Friday, August 21, 2009

To those who do not believe the rally...

... I don't believe it either. But it sure didn't make sense not to get aboard and ride what has been a fantastic trend. My beliefs are that the country is on an unsustainable public debt binge that will end badly. But I don't trade on beliefs. I trade on price and it has been profitable to be long over the last 4 months that I have been long, with a short term shakeout last month. After reading a few articles on market makers, the markets make sense. There are a few investment banks that control where prices are going to move because they see order flow. They also know how to create order flow through price movement because they know human nature. Humans are psychologically trend followers. The tragic part is that they have a tough time dealing with losses, as in they will tend not to take a small loss. Instead they will let the loss grow in the hopes of price returning to breakeven.

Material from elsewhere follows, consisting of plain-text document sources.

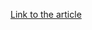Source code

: [Link to the article](https://www.akamai.com/blog/security/financial-services-malware-just-wont-die)
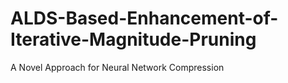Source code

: # ALDS-Based-Enhancement-of-Iterative-Magnitude-Pruning
A Novel Approach for Neural Network Compression
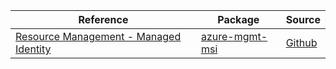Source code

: | Reference | Package | Source |
|---|---|---|
|[Resource Management - Managed Identity](mgmt-msi-readme.md)|[azure-mgmt-msi](https://pypi.org/project/azure-mgmt-msi)|[Github](https://github.com/Azure/azure-sdk-for-python/blob/main/sdk/resources/azure-mgmt-msi)|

Market makers use order flow to buy inventory at whole sale prices and then bid them up to retail "investors" who are watching the activity. When the activity is favorable, they jump in, generally with little thought to how they are going to get out. The market makers sell bits of their inventory on the way up, which can be noticed on volume spikes at extreme levels. These typically show up as reversal "dojis" on candlestick charts. After they sell a portion of their holdings, market makers are looking to replenish some of the inventory. So they bid the price down over time, looking to wipe out stops and limit orders. They do a very good job of wiping out stops at major moving averages like the 20, 50, and 200 day SMAs (which is why I don't use these averages). Once these stops are wiped out and sold to the market makers, they advance the price to favorably generate order flow in the positive direction, selling into the price increases. This process is repeated until the market makers have sold much of their inventory. Then they do the process in reverse by selling shares short and buying them back at lower prices.

All of this is detailed in Reminiscences of a Stock Operator. As a small retail investor, you have to realize what is going on, then react in a way that says, "I have to follow what the market makers are doing since I don't know what they are actually doing." This can be done by looking over longer time frames and reacting to slow changes in price and volume. Trend followers look to filter out the noise in the market and determine strategies to follow price manipulations by market makers as they change the direction of their campaign. I do have a cynical view, but it works.

On a side note, the 350 SMA was broken to the upside today. I would expect to see some major movement right now. If I had my options account up and running, I would place a straddle or strangle trade here to capture what I expect to be volatility in either direction over the next few months.